What are the main nationalities of Switzerland’s foreigners?

Italian (321,000), German (307,000), Portuguese (260,000) and French (139,000) citizens make up the majority of immigrants from the European Union.

The roughly 42,000 Britons who live in Switzerland are not counted in the EU statistics since the UK’s exit from the bloc.


Where in Switzerland do foreigners live?

A study released in June by the University of Geneva found “a strong foreign presence” in and around large cities, which are close to economic centres and job opportunities — such as the shores of Lake Geneva or Lake Zurich. 

The highest concentration of foreigners (62.4 percent) can be found in the Crissier suburb of Lausanne, according to the study.

The lowest number of foreign nationals, on the other hand, is in Röthenbach, located in the Bernese Emmental region, where there are only 37 foreigners among 1,172 residents.

The distribution of different nationalities across Switzerland varies widely and in many cases is language and geography-based. For instance, Germans, French, and Italians live mostly in their respective linguistic regions.
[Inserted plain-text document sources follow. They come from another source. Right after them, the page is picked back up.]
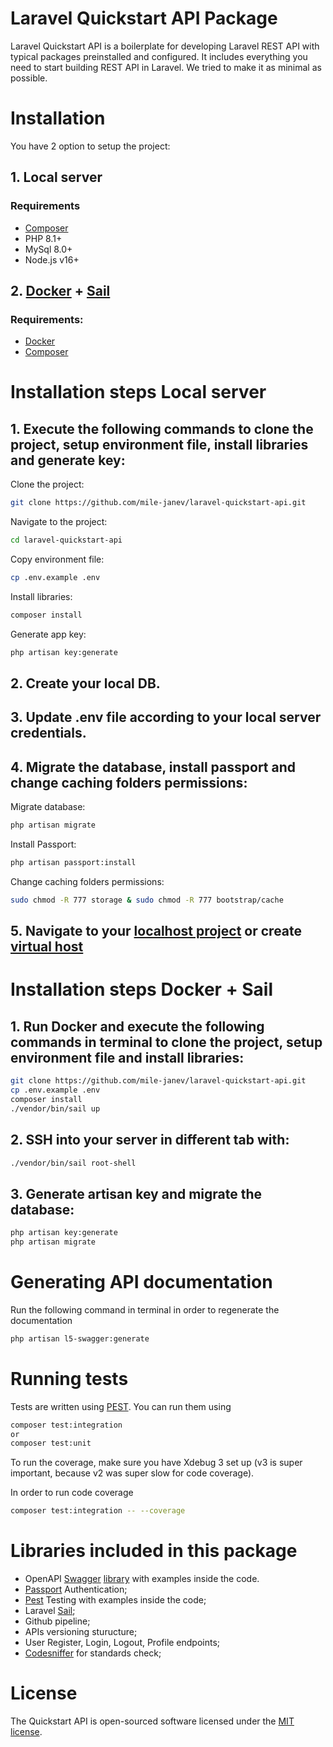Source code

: # Laravel Quickstart API Package

Laravel Quickstart API is a boilerplate for developing Laravel REST API with typical packages preinstalled and configured. It includes everything you need to start building REST API in Laravel. We tried to make it as minimal as possible.



# Installation
You have 2 option to setup the project:

## 1. Local server
### Requirements
- [Composer](https://getcomposer.org/download/)
- PHP 8.1+
- MySql 8.0+
- Node.js v16+

## 2. [Docker]((https://docs.docker.com/engine/install/)) + [Sail](https://laravel.com/docs/9.x/sail)
### Requirements:
- [Docker](https://docs.docker.com/engine/install/)
- [Composer](https://getcomposer.org/download/)


# Installation steps Local server

## 1. Execute the following commands to clone the project, setup environment file, install libraries and generate key:

Clone the project:
```bash
git clone https://github.com/mile-janev/laravel-quickstart-api.git
```
Navigate to the project:
```bash
cd laravel-quickstart-api
```
Copy environment file:
```bash
cp .env.example .env
```
Install libraries:
```bash
composer install
```
Generate app key:
```bash
php artisan key:generate
```

## 2. Create your local DB.

## 3. Update .env file according to your local server credentials.

## 4. Migrate the database, install passport and change caching folders permissions:

Migrate database:
```bash
php artisan migrate
```
Install Passport:
```bash
php artisan passport:install
```
Change caching folders permissions:
```bash
sudo chmod -R 777 storage & sudo chmod -R 777 bootstrap/cache
```

## 5. Navigate to your [localhost project](http://localhost/laravel-quickstart-api/public/) or create [virtual host](https://httpd.apache.org/docs/2.4/vhosts/examples.html) 

# Installation steps Docker + Sail

## 1. Run Docker and execute the following commands in terminal to clone the project, setup environment file and install libraries:

```bash
git clone https://github.com/mile-janev/laravel-quickstart-api.git
cp .env.example .env
composer install
./vendor/bin/sail up
```

## 2. SSH into your server in different tab with:
```bash
./vendor/bin/sail root-shell
```

## 3. Generate artisan key and migrate the database:
```bash
php artisan key:generate
php artisan migrate
```

# Generating API documentation
Run the following command in terminal in order to regenerate the documentation
```bash
php artisan l5-swagger:generate
```


# Running tests
Tests are written using [PEST](https://pestphp.com/). You can run them using 
```bash
composer test:integration
or
composer test:unit
```

To run the coverage, make sure you have Xdebug 3 set up (v3 is super important, because v2 was super slow for code coverage).

In order to run code coverage
```bash
composer test:integration -- --coverage
```

# Libraries included in this package
- OpenAPI [Swagger](https://swagger.io/) [library](https://github.com/DarkaOnLine/L5-Swagger) with examples inside the code.
- [Passport](https://github.com/laravel/passport) Authentication;
- [Pest](https://github.com/pestphp/pest-plugin-laravel) Testing with examples inside the code;
- Laravel [Sail](https://github.com/laravel/sail);
- Github pipeline;
- APIs versioning sturucture;
- User Register, Login, Logout, Profile endpoints;
- [Codesniffer](https://github.com/squizlabs/php_codesniffer) for standards check;

# License

The Quickstart API is open-sourced software licensed under the  [MIT license](https://opensource.org/licenses/MIT).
The Portuguese and Turks are usually concentrated in neighbourhoods with relatively cheap housing, regardless of the canton, researchers found.

“One can wonder about the existence of network effects, which would push the new members to establish themselves in the immediate entourage of the diaspora”, the study's authors noted.
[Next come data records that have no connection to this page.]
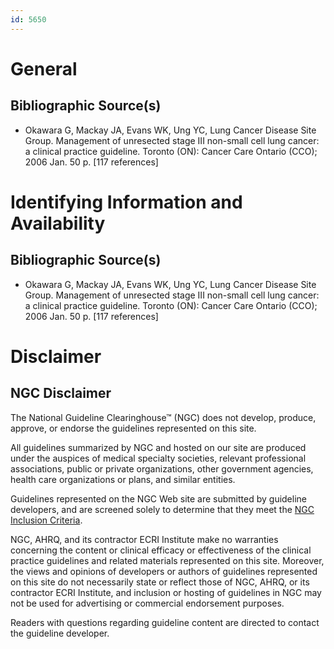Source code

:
 ```yaml
---
id: 5650
---
```


# General

## Bibliographic Source(s)

- Okawara G, Mackay JA, Evans WK, Ung YC, Lung Cancer Disease Site Group. Management of unresected stage III non-small cell lung cancer: a clinical practice guideline. Toronto (ON): Cancer Care Ontario (CCO); 2006 Jan. 50 p. [117 references]

# Identifying Information and Availability

## Bibliographic Source(s)

- Okawara G, Mackay JA, Evans WK, Ung YC, Lung Cancer Disease Site Group. Management of unresected stage III non-small cell lung cancer: a clinical practice guideline. Toronto (ON): Cancer Care Ontario (CCO); 2006 Jan. 50 p. [117 references]

# Disclaimer

## NGC Disclaimer

The National Guideline Clearinghouse™ (NGC) does not develop, produce, approve, or endorse the guidelines represented on this site.

All guidelines summarized by NGC and hosted on our site are produced under the auspices of medical specialty societies, relevant professional associations, public or private organizations, other government agencies, health care organizations or plans, and similar entities.

Guidelines represented on the NGC Web site are submitted by guideline developers, and are screened solely to determine that they meet the [NGC Inclusion Criteria](/help-and-about/summaries/inclusion-criteria).

NGC, AHRQ, and its contractor ECRI Institute make no warranties concerning the content or clinical efficacy or effectiveness of the clinical practice guidelines and related materials represented on this site. Moreover, the views and opinions of developers or authors of guidelines represented on this site do not necessarily state or reflect those of NGC, AHRQ, or its contractor ECRI Institute, and inclusion or hosting of guidelines in NGC may not be used for advertising or commercial endorsement purposes.

Readers with questions regarding guideline content are directed to contact the guideline developer.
Why do immigrants come to Switzerland?

According to research from University of Neuchâtel, most (36 percent) come for work or education. 

Looking at individual countries, the percentage of those who immigrate for professional reasons is 50 percent for EU and EFTA nationals, 46 percent for the UK, and 40 percent for North America.

Where are EU citizens working in Switzerland?

University of Neuchâtel showed that 60 percent of immigrants work in 'elementary occupations', defined as ‘routine tasks which mainly require the use of hand-held tools and often some physical effort’.

Nearly 50 percent are employed in factories, 40 percent in craft and related trades, and 30 percent in service and sales.

A quarter or less have managerial-level jobs or are considered as ‘professionals’, meaning that their jobs require a degree.

Other interesting facts:

• Over 37 percent of Switzerland’s population have migration background; 24 percent of them have foreign citizenship, while the rest are Swiss either by birth or naturalisation. 

• In 2018, the last year for which data is available, over 967,000 foreigners were granted Swiss citizenship. Once naturalised, these people no longer show in statistics as foreign residents.